_DIRECTIONS_.
Exactly as written, print the lines from the top of the listing through the line containing "## Solar Cheat"; include no pictures.
▬▬▬
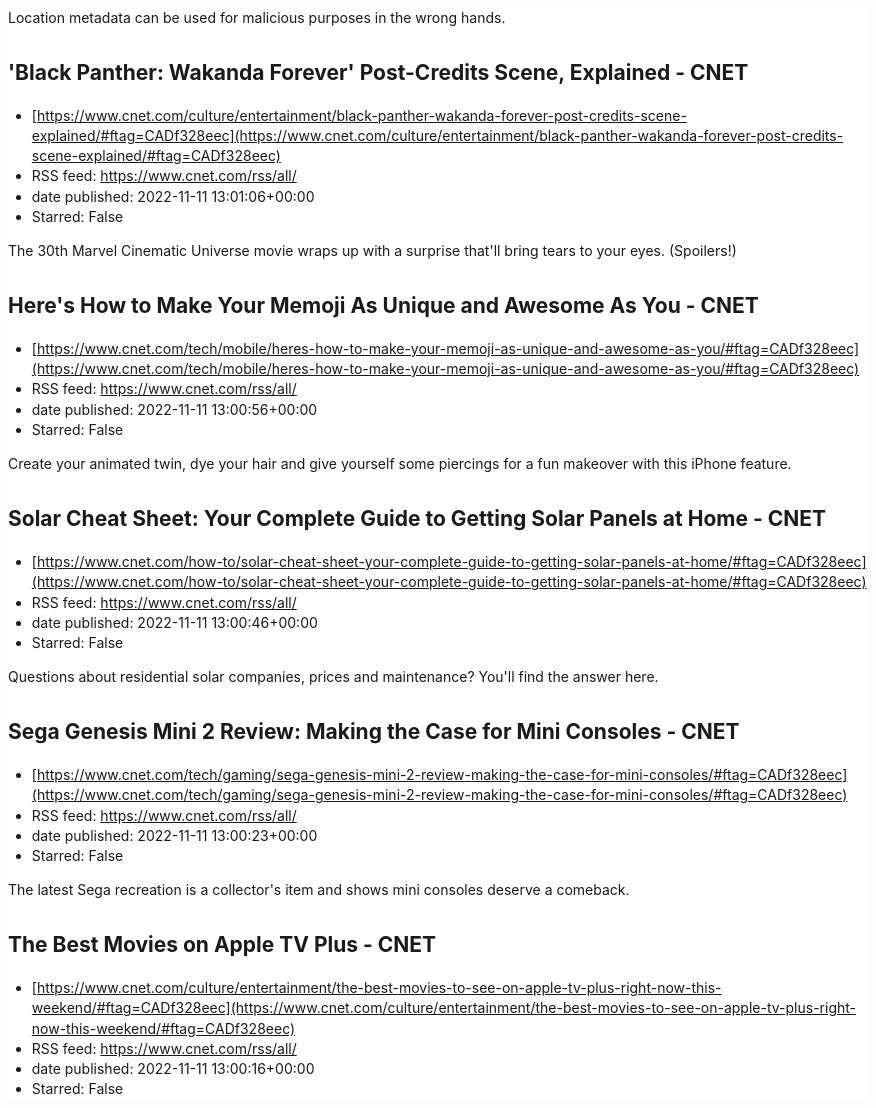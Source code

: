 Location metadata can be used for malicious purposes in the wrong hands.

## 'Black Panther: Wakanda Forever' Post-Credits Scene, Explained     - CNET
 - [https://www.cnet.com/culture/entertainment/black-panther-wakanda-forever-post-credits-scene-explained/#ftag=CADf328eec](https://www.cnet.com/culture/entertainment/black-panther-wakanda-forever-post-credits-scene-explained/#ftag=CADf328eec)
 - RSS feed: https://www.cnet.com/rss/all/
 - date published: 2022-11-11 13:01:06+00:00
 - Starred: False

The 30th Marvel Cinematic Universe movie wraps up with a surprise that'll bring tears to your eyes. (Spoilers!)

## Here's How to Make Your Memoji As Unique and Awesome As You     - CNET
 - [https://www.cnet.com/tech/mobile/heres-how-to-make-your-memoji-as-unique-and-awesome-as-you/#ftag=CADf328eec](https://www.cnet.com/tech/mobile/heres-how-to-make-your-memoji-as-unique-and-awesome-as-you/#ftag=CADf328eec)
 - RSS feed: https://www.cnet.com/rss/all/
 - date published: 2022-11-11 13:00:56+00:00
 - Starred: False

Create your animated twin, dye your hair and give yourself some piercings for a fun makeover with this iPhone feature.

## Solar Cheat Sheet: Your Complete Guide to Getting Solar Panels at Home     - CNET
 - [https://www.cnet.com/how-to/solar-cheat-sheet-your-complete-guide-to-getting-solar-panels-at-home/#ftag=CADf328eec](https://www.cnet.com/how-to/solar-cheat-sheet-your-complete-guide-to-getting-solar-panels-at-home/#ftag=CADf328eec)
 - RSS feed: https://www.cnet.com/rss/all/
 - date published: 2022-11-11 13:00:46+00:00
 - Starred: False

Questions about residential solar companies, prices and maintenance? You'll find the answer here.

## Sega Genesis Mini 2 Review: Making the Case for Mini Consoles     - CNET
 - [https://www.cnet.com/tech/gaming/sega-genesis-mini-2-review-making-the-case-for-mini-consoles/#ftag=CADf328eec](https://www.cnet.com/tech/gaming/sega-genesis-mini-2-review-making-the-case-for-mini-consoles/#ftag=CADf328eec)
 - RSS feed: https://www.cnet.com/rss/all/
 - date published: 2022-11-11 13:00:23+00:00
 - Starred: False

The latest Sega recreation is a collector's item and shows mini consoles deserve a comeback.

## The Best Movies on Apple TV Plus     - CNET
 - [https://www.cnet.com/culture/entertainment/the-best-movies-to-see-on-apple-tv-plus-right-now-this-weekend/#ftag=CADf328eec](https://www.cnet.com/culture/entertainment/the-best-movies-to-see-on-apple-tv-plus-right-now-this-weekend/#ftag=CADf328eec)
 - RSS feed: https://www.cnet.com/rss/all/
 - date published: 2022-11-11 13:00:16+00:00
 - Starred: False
▬▬▬
_REPLY TO THE EXERCISE_.
Source code

: Location metadata can be used for malicious purposes in the wrong hands.

## 'Black Panther: Wakanda Forever' Post-Credits Scene, Explained     - CNET
 - [https://www.cnet.com/culture/entertainment/black-panther-wakanda-forever-post-credits-scene-explained/#ftag=CADf328eec](https://www.cnet.com/culture/entertainment/black-panther-wakanda-forever-post-credits-scene-explained/#ftag=CADf328eec)
 - RSS feed: https://www.cnet.com/rss/all/
 - date published: 2022-11-11 13:01:06+00:00
 - Starred: False

The 30th Marvel Cinematic Universe movie wraps up with a surprise that'll bring tears to your eyes. (Spoilers!)

## Here's How to Make Your Memoji As Unique and Awesome As You     - CNET
 - [https://www.cnet.com/tech/mobile/heres-how-to-make-your-memoji-as-unique-and-awesome-as-you/#ftag=CADf328eec](https://www.cnet.com/tech/mobile/heres-how-to-make-your-memoji-as-unique-and-awesome-as-you/#ftag=CADf328eec)
 - RSS feed: https://www.cnet.com/rss/all/
 - date published: 2022-11-11 13:00:56+00:00
 - Starred: False

Create your animated twin, dye your hair and give yourself some piercings for a fun makeover with this iPhone feature.

## Solar Cheat Sheet: Your Complete Guide to Getting Solar Panels at Home     - CNET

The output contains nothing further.